- [Required action]: Print the whole listing below exactly, skipping every picture.

────────

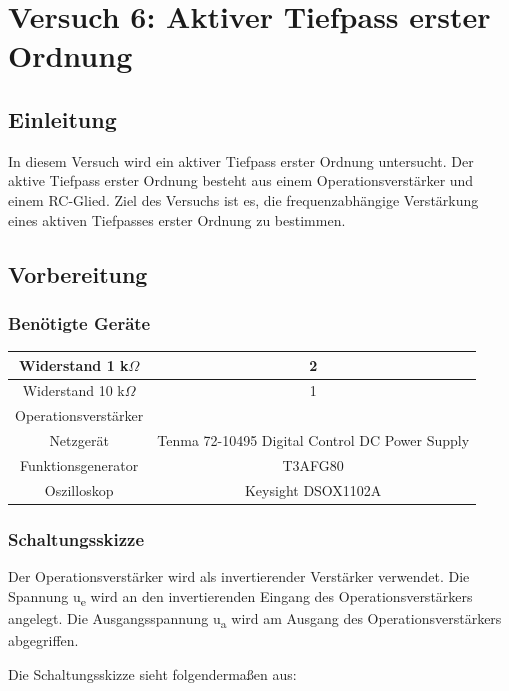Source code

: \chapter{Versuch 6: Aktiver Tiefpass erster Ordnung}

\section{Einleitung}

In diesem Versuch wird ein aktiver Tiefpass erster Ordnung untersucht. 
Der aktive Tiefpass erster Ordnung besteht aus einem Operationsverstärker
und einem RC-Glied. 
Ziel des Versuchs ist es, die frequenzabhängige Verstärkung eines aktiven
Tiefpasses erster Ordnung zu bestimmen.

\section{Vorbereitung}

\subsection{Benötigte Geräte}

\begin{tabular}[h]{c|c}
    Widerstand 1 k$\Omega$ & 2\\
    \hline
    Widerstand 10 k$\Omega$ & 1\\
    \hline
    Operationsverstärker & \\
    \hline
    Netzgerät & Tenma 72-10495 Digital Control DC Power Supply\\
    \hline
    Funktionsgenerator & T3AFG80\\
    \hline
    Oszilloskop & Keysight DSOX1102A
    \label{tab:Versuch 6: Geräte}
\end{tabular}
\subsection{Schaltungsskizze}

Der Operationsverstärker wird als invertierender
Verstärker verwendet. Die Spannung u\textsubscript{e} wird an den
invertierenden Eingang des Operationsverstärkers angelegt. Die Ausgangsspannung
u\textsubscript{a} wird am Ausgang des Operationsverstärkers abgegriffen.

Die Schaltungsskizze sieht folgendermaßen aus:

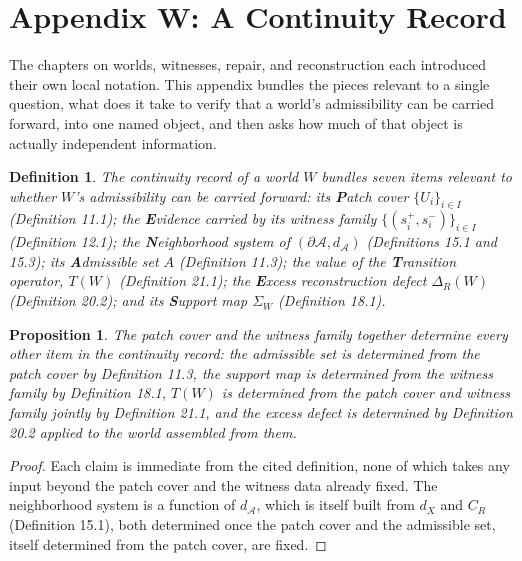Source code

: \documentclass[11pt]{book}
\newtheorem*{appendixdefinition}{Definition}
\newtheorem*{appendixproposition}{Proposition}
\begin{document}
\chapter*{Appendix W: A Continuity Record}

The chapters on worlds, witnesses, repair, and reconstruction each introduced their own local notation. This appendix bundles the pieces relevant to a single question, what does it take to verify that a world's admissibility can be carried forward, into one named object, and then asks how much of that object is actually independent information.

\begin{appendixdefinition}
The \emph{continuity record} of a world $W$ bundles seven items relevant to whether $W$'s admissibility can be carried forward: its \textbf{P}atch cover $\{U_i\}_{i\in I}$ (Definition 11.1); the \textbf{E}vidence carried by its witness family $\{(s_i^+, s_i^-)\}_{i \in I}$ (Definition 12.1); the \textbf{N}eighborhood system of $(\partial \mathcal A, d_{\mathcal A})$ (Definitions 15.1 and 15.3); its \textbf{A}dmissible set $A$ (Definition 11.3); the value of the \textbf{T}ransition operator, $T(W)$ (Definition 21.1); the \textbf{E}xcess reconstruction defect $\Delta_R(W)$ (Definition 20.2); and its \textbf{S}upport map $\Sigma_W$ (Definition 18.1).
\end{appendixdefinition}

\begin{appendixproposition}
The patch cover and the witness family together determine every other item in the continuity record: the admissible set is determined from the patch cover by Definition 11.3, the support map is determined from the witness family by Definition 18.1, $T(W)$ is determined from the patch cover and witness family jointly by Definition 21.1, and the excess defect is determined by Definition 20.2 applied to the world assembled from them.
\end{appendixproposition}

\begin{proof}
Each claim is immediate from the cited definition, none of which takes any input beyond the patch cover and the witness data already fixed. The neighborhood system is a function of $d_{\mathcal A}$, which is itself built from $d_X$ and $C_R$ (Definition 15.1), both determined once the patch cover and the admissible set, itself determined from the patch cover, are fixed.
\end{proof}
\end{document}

────────

- [Exercise output]:
Source code

: \chapter{Versuch 6: Aktiver Tiefpass erster Ordnung}

\section{Einleitung}

In diesem Versuch wird ein aktiver Tiefpass erster Ordnung untersucht. 
Der aktive Tiefpass erster Ordnung besteht aus einem Operationsverstärker
und einem RC-Glied. 
Ziel des Versuchs ist es, die frequenzabhängige Verstärkung eines aktiven
Tiefpasses erster Ordnung zu bestimmen.

\section{Vorbereitung}

\subsection{Benötigte Geräte}

\begin{tabular}[h]{c|c}
    Widerstand 1 k$\Omega$ & 2\\
    \hline
    Widerstand 10 k$\Omega$ & 1\\
    \hline
    Operationsverstärker & \\
    \hline
    Netzgerät & Tenma 72-10495 Digital Control DC Power Supply\\
    \hline
    Funktionsgenerator & T3AFG80\\
    \hline
    Oszilloskop & Keysight DSOX1102A
    \label{tab:Versuch 6: Geräte}
\end{tabular}
\subsection{Schaltungsskizze}

Der Operationsverstärker wird als invertierender
Verstärker verwendet. Die Spannung u\textsubscript{e} wird an den
invertierenden Eingang des Operationsverstärkers angelegt. Die Ausgangsspannung
u\textsubscript{a} wird am Ausgang des Operationsverstärkers abgegriffen.

Die Schaltungsskizze sieht folgendermaßen aus:

Source code

: \documentclass[11pt]{book}
\newtheorem*{appendixdefinition}{Definition}
\newtheorem*{appendixproposition}{Proposition}
\begin{document}
\chapter*{Appendix W: A Continuity Record}

The chapters on worlds, witnesses, repair, and reconstruction each introduced their own local notation. This appendix bundles the pieces relevant to a single question, what does it take to verify that a world's admissibility can be carried forward, into one named object, and then asks how much of that object is actually independent information.

\begin{appendixdefinition}
The \emph{continuity record} of a world $W$ bundles seven items relevant to whether $W$'s admissibility can be carried forward: its \textbf{P}atch cover $\{U_i\}_{i\in I}$ (Definition 11.1); the \textbf{E}vidence carried by its witness family $\{(s_i^+, s_i^-)\}_{i \in I}$ (Definition 12.1); the \textbf{N}eighborhood system of $(\partial \mathcal A, d_{\mathcal A})$ (Definitions 15.1 and 15.3); its \textbf{A}dmissible set $A$ (Definition 11.3); the value of the \textbf{T}ransition operator, $T(W)$ (Definition 21.1); the \textbf{E}xcess reconstruction defect $\Delta_R(W)$ (Definition 20.2); and its \textbf{S}upport map $\Sigma_W$ (Definition 18.1).
\end{appendixdefinition}

\begin{appendixproposition}
The patch cover and the witness family together determine every other item in the continuity record: the admissible set is determined from the patch cover by Definition 11.3, the support map is determined from the witness family by Definition 18.1, $T(W)$ is determined from the patch cover and witness family jointly by Definition 21.1, and the excess defect is determined by Definition 20.2 applied to the world assembled from them.
\end{appendixproposition}

\begin{proof}
Each claim is immediate from the cited definition, none of which takes any input beyond the patch cover and the witness data already fixed. The neighborhood system is a function of $d_{\mathcal A}$, which is itself built from $d_X$ and $C_R$ (Definition 15.1), both determined once the patch cover and the admissible set, itself determined from the patch cover, are fixed.
\end{proof}
\end{document}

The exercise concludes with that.